[Start of section]

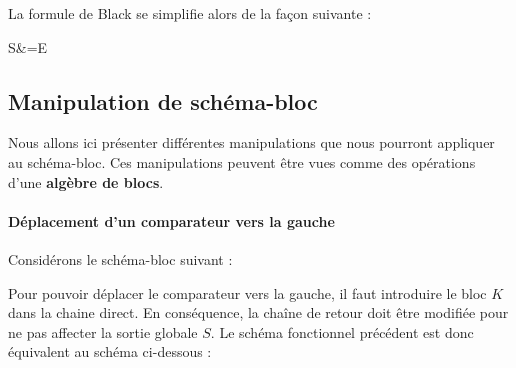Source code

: \begin{center}
\end{center}

La formule de Black se simplifie alors de la façon suivante :
\begin{bequation}
    S&=E
\end{bequation}

\newpage

\subsection{Manipulation de schéma-bloc}
Nous allons ici présenter différentes manipulations que nous
pourront appliquer au schéma-bloc. Ces manipulations peuvent
être vues comme des opérations d'une \textbf{algèbre de blocs}.

\paragraph{Déplacement d'un comparateur vers la gauche}

Considérons le schéma-bloc suivant :
\begin{center}
\end{center}

Pour pouvoir déplacer le comparateur vers la gauche, 
il faut introduire le bloc $K$ dans la chaine direct.
En conséquence, la chaîne de retour doit être modifiée pour ne pas affecter la sortie globale $S$.
Le schéma fonctionnel précédent est donc équivalent au schéma ci-dessous :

[End of section]

◆ **WHAT TO DO**:
Take the material above and set it down exactly, minus the images.

◆ **OUTPUT OF THE EXERCISE**:
Source code

: \begin{center}
\end{center}

La formule de Black se simplifie alors de la façon suivante :
\begin{bequation}
    S&=E
\end{bequation}

\newpage

\subsection{Manipulation de schéma-bloc}
Nous allons ici présenter différentes manipulations que nous
pourront appliquer au schéma-bloc. Ces manipulations peuvent
être vues comme des opérations d'une \textbf{algèbre de blocs}.

\paragraph{Déplacement d'un comparateur vers la gauche}

Considérons le schéma-bloc suivant :
\begin{center}
\end{center}

Pour pouvoir déplacer le comparateur vers la gauche, 
il faut introduire le bloc $K$ dans la chaine direct.
En conséquence, la chaîne de retour doit être modifiée pour ne pas affecter la sortie globale $S$.
Le schéma fonctionnel précédent est donc équivalent au schéma ci-dessous :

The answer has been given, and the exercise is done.